__Records from a dataset__.
····················

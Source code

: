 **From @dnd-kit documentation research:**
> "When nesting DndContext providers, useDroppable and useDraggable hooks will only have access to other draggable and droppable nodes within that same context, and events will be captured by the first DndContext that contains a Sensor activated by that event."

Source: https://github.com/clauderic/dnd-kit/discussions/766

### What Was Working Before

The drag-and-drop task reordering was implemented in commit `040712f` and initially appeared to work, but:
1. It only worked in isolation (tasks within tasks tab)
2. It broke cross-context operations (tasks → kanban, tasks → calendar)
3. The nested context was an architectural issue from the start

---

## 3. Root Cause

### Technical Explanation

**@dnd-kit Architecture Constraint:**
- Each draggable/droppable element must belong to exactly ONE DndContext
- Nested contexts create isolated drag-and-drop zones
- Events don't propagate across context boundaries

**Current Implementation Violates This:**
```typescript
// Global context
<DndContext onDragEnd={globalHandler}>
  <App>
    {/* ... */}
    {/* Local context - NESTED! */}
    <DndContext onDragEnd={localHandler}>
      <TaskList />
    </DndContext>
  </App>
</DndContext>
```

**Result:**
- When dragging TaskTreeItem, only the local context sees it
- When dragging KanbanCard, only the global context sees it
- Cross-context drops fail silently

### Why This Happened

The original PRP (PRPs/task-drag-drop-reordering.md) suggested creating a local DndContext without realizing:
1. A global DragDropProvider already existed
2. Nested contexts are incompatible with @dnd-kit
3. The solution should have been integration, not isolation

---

····················

__About this task__.
The full set of records should be duplicated exactly.

__Exercise result__.
Source code

: **From @dnd-kit documentation research:**
> "When nesting DndContext providers, useDroppable and useDraggable hooks will only have access to other draggable and droppable nodes within that same context, and events will be captured by the first DndContext that contains a Sensor activated by that event."

Source: https://github.com/clauderic/dnd-kit/discussions/766

### What Was Working Before

The drag-and-drop task reordering was implemented in commit `040712f` and initially appeared to work, but:
1. It only worked in isolation (tasks within tasks tab)
2. It broke cross-context operations (tasks → kanban, tasks → calendar)
3. The nested context was an architectural issue from the start

---

## 3. Root Cause

### Technical Explanation

**@dnd-kit Architecture Constraint:**
- Each draggable/droppable element must belong to exactly ONE DndContext
- Nested contexts create isolated drag-and-drop zones
- Events don't propagate across context boundaries

**Current Implementation Violates This:**
```typescript
// Global context
<DndContext onDragEnd={globalHandler}>
  <App>
    {/* ... */}
    {/* Local context - NESTED! */}
    <DndContext onDragEnd={localHandler}>
      <TaskList />
    </DndContext>
  </App>
</DndContext>
```

**Result:**
- When dragging TaskTreeItem, only the local context sees it
- When dragging KanbanCard, only the global context sees it
- Cross-context drops fail silently

### Why This Happened

The original PRP (PRPs/task-drag-drop-reordering.md) suggested creating a local DndContext without realizing:
1. A global DragDropProvider already existed
2. Nested contexts are incompatible with @dnd-kit
3. The solution should have been integration, not isolation

---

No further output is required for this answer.